In [1]: import doubleml as dml
In [2]: import numpy as np
In [3]: from sklearn.base import clone
In [4]: from sklearn.linear_model import LassoCV
# Simulate data
In [5]: np.random.seed(1234)
In [6]: n_obs = 500
In [7]: n_vars = 100
In [8]: X = np.random.normal(size=(n_obs, n_vars))
In [9]: theta = np.array([3., 3., 3.])
In [10]: y = np.dot(X[:, :3], theta) + np.random.standard_normal(size=(n_obs,))
In [11]: dml_data = dml.DoubleMLData.from_arrays(X[:, 10:], y, X[:, :10])
In [12]: learner = LassoCV()
In [13]: ml_l = clone(learner)
In [14]: ml_m = clone(learner)
In [15]: dml_plr = dml.DoubleMLPLR(dml_data, ml_l, ml_m)

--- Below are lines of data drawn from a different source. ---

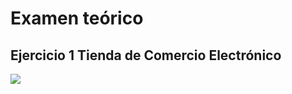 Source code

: # Examen teórico
## Ejercicio 1 Tienda de Comercio Electrónico
<img src="Diagrama/Tienda de Comercio Electrónico.drawio.png">
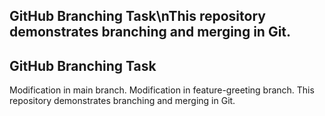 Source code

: ## GitHub Branching Task\nThis repository demonstrates branching and merging in Git.

## GitHub Branching Task
Modification in main branch.
Modification in feature-greeting branch.
This repository demonstrates branching and merging in Git.

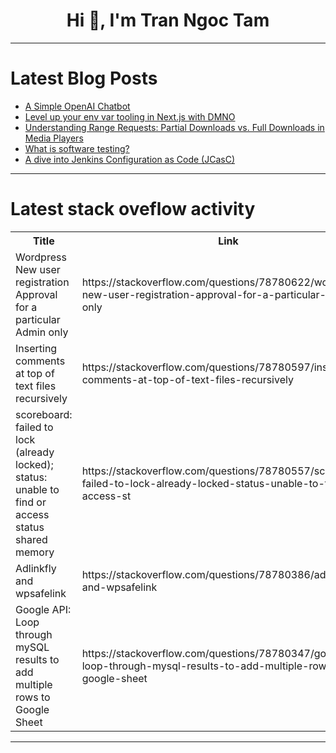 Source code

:<h1 align="center">Hi 👋, I'm Tran Ngoc Tam</h1>

---

# Latest Blog Posts 
<!-- BLOG-POST-LIST:START -->
- [A Simple OpenAI Chatbot](https://dev.to/vietjovi/a-simple-openai-chatbot-5ap)
- [Level up your env var tooling in Next.js with DMNO](https://dev.to/theoephraim/level-up-your-env-var-tooling-in-nextjs-with-dmno-2d43)
- [Understanding Range Requests: Partial Downloads vs. Full Downloads in Media Players](https://dev.to/rajasekhar_beemireddy_cb8/understanding-range-requests-partial-downloads-vs-full-downloads-in-media-players-4661)
- [What is software testing?](https://dev.to/imranc07/what-is-software-testing-33)
- [A dive into Jenkins Configuration as Code &lpar;JCasC&rpar;](https://dev.to/selmaguedidi/a-dive-into-jenkins-configuration-as-code-jcasc-4dj0)
<!-- BLOG-POST-LIST:END -->

---

# Latest stack oveflow activity
<table>
  <tr><th>Title</th><th>Link</th></tr>
  <!-- STACKOVERFLOW:START --><tr><td>Wordpress New user registration Approval for a particular Admin only</td><td>https://stackoverflow.com/questions/78780622/wordpress-new-user-registration-approval-for-a-particular-admin-only</td></tr><tr><td>Inserting comments at top of text files recursively</td><td>https://stackoverflow.com/questions/78780597/inserting-comments-at-top-of-text-files-recursively</td></tr><tr><td>scoreboard: failed to lock &lpar;already locked&rpar;; status: unable to find or access status shared memory</td><td>https://stackoverflow.com/questions/78780557/scoreboard-failed-to-lock-already-locked-status-unable-to-find-or-access-st</td></tr><tr><td>Adlinkfly and wpsafelink</td><td>https://stackoverflow.com/questions/78780386/adlinkfly-and-wpsafelink</td></tr><tr><td>Google API: Loop through mySQL results to add multiple rows to Google Sheet</td><td>https://stackoverflow.com/questions/78780347/google-api-loop-through-mysql-results-to-add-multiple-rows-to-google-sheet</td></tr><!-- STACKOVERFLOW:END -->
</table>

---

In [16]: print(dml_plr.fit().bootstrap().confint(joint=True))
2.5 % 97.5 %
d1 2.813342 3.055680
d2 2.815224 3.083258
d3 2.860663 3.109069
d4 -0.141546 0.091391
d5 -0.060845 0.176929
d6 -0.158697 0.078474
d7 -0.172022 0.062964
d8 -0.067721 0.174499
d9 -0.092365 0.139491
d10 -0.110717 0.138698
In [17]: print(dml_plr.p_adjust())
thetas pval
d1 2.934511 0.000
d2 2.949241 0.000
d3 2.984866 0.000
d4 -0.025077 0.902
d5 0.058042 0.784
d6 -0.040112 0.808
d7 -0.054529 0.784
d8 0.053389 0.784
d9 0.023563 0.902
d10 0.013990 0.902
In [18]: print(dml_plr.p_adjust(method='bonferroni'))
thetas pval
d1 2.934511 0.0
d2 2.949241 0.0
d3 2.984866 0.0
d4 -0.025077 1.0
d5 0.058042 1.0
d6 -0.040112 1.0
d7 -0.054529 1.0
d8 0.053389 1.0
d9 0.023563 1.0
d10 0.013990 1.0
library(DoubleML)
library(mlr3)
library(mlr3learners)
library(data.table)
lgr::get_logger("mlr3")$set_threshold("warn")
set.seed(3141)
n_obs = 500
n_vars = 100
theta = rep(3, 3)
X = matrix(stats::rnorm(n_obs * n_vars), nrow = n_obs, ncol = n_vars)
y = X[, 1:3, drop = FALSE] %*% theta + stats::rnorm(n_obs)
dml_data = double_ml_data_from_matrix(X = X[, 11:n_vars], y = y, d = X[,1:10])
learner = lrn("regr.cv_glmnet", s="lambda.min")
ml_l = learner$clone()
ml_m = learner$clone()
dml_plr = DoubleMLPLR$new(dml_data, ml_l, ml_m)
dml_plr$fit()
dml_plr$bootstrap()
dml_plr$confint(joint=TRUE)
dml_plr$p_adjust()
dml_plr$p_adjust(method="bonferroni")
2.5 % | 97.5 % | |
---|---|---|
d1 | 2.89027368 | 3.14532650 |
d2 | 2.90794478 | 3.14368145 |
d3 | 2.87430335 | 3.12752825 |
d4 | -0.14790924 | 0.07828372 |
d5 | -0.09779675 | 0.16803512 |
d6 | -0.12105472 | 0.12539340 |
d7 | -0.16536299 | 0.09310496 |
d8 | -0.10127930 | 0.14200098 |
d9 | -0.13868238 | 0.09980311 |
d10 | -0.04444978 | 0.19680840 |
Estimate. | pval | |
---|---|---|
d1 | 3.017800092 | 0.000 |
d2 | 3.025813114 | 0.000 |
d3 | 3.000915799 | 0.000 |
d4 | -0.034812763 | 0.938 |
d5 | 0.035119185 | 0.938 |
d6 | 0.002169338 | 0.958 |
d7 | -0.036129015 | 0.938 |
d8 | 0.020360838 | 0.954 |
d9 | -0.019439633 | 0.954 |
d10 | 0.076179312 | 0.428 |
Estimate. | pval | |
---|---|---|
d1 | 3.017800092 | 0.0000000 |
d2 | 3.025813114 | 0.0000000 |
d3 | 3.000915799 | 0.0000000 |
d4 | -0.034812763 | 1.0000000 |
d5 | 0.035119185 | 1.0000000 |
d6 | 0.002169338 | 1.0000000 |
d7 | -0.036129015 | 1.0000000 |
d8 | 0.020360838 | 1.0000000 |
d9 | -0.019439633 | 1.0000000 |
d10 | 0.076179312 | 0.8116912 |
References#
Belloni, A., Chernozhukov, V., Chetverikov, D., Wei, Y. (2018), Uniformly valid post-regularization confidence regions for many functional parameters in z-estimation framework. The Annals of Statistics, 46 (6B): 3643-75, doi: 10.1214/17-AOS1671.
Chernozhukov, V., Chetverikov, D., Kato, K. (2013). Gaussian approximations and multiplier bootstrap for maxima of sums of high-dimensional random vectors. The Annals of Statistics 41 (6): 2786-2819, doi: 10.1214/13-AOS1161.
Chernozhukov, V., Chetverikov, D., Kato, K. (2014), Gaussian approximation of suprema of empirical processes. The Annals of Statistics 42 (4): 1564-97, doi: 10.1214/14-AOS1230.